**YOUR OBJECTIVE**
The answer is the data below, repeated exactly, with no pictures included.

**AVAILABLE RECORDS**
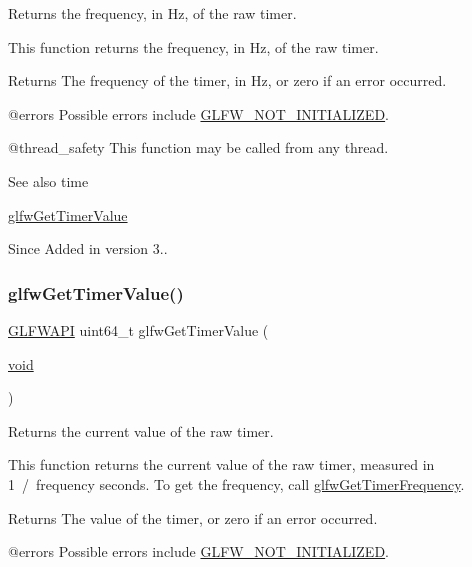 Returns the frequency, in Hz, of the raw timer. 

This function returns the frequency, in Hz, of the raw timer.

\begin{DoxyReturn}{Returns}
The frequency of the timer, in Hz, or zero if an error occurred.
\end{DoxyReturn}
@errors Possible errors include \mbox{\hyperlink{group__errors_ga2374ee02c177f12e1fa76ff3ed15e14a}{G\+L\+F\+W\+\_\+\+N\+O\+T\+\_\+\+I\+N\+I\+T\+I\+A\+L\+I\+Z\+ED}}.

@thread\+\_\+safety This function may be called from any thread.

\begin{DoxySeeAlso}{See also}
time 

\mbox{\hyperlink{group__input_gaa00c3e32227eb70b3968fca0bfe4ae26}{glfw\+Get\+Timer\+Value}}
\end{DoxySeeAlso}
\begin{DoxySince}{Since}
Added in version 3.. 
\end{DoxySince}
\mbox{\label{group__input_gaa00c3e32227eb70b3968fca0bfe4ae26}} 
\subsubsection{\texorpdfstring{glfwGetTimerValue()}{glfwGetTimerValue()}}
{\footnotesize\ttfamily \mbox{\hyperlink{glfw3_8h_a56da5036b2cc259351ae22fd6439bb47}{G\+L\+F\+W\+A\+PI}} uint64\+\_\+t glfw\+Get\+Timer\+Value (\begin{DoxyParamCaption}\item[{\mbox{\hyperlink{glad_8h_a950fc91edb4504f62f1c577bf4727c29}{void}}}]{ }\end{DoxyParamCaption})}



Returns the current value of the raw timer. 

This function returns the current value of the raw timer, measured in 1~/~frequency seconds. To get the frequency, call \mbox{\hyperlink{group__input_gaa92d10b10013372778efbf6367714371}{glfw\+Get\+Timer\+Frequency}}.

\begin{DoxyReturn}{Returns}
The value of the timer, or zero if an error occurred.
\end{DoxyReturn}
@errors Possible errors include \mbox{\hyperlink{group__errors_ga2374ee02c177f12e1fa76ff3ed15e14a}{G\+L\+F\+W\+\_\+\+N\+O\+T\+\_\+\+I\+N\+I\+T\+I\+A\+L\+I\+Z\+ED}}.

**REPLY**
 Returns the frequency, in Hz, of the raw timer. 

This function returns the frequency, in Hz, of the raw timer.

\begin{DoxyReturn}{Returns}
The frequency of the timer, in Hz, or zero if an error occurred.
\end{DoxyReturn}
@errors Possible errors include \mbox{\hyperlink{group__errors_ga2374ee02c177f12e1fa76ff3ed15e14a}{G\+L\+F\+W\+\_\+\+N\+O\+T\+\_\+\+I\+N\+I\+T\+I\+A\+L\+I\+Z\+ED}}.

@thread\+\_\+safety This function may be called from any thread.

\begin{DoxySeeAlso}{See also}
time 

\mbox{\hyperlink{group__input_gaa00c3e32227eb70b3968fca0bfe4ae26}{glfw\+Get\+Timer\+Value}}
\end{DoxySeeAlso}
\begin{DoxySince}{Since}
Added in version 3.. 
\end{DoxySince}
\mbox{\label{group__input_gaa00c3e32227eb70b3968fca0bfe4ae26}} 
\subsubsection{\texorpdfstring{glfwGetTimerValue()}{glfwGetTimerValue()}}
{\footnotesize\ttfamily \mbox{\hyperlink{glfw3_8h_a56da5036b2cc259351ae22fd6439bb47}{G\+L\+F\+W\+A\+PI}} uint64\+\_\+t glfw\+Get\+Timer\+Value (\begin{DoxyParamCaption}\item[{\mbox{\hyperlink{glad_8h_a950fc91edb4504f62f1c577bf4727c29}{void}}}]{ }\end{DoxyParamCaption})}



Returns the current value of the raw timer. 

This function returns the current value of the raw timer, measured in 1~/~frequency seconds. To get the frequency, call \mbox{\hyperlink{group__input_gaa92d10b10013372778efbf6367714371}{glfw\+Get\+Timer\+Frequency}}.

\begin{DoxyReturn}{Returns}
The value of the timer, or zero if an error occurred.
\end{DoxyReturn}
@errors Possible errors include \mbox{\hyperlink{group__errors_ga2374ee02c177f12e1fa76ff3ed15e14a}{G\+L\+F\+W\+\_\+\+N\+O\+T\+\_\+\+I\+N\+I\+T\+I\+A\+L\+I\+Z\+ED}}.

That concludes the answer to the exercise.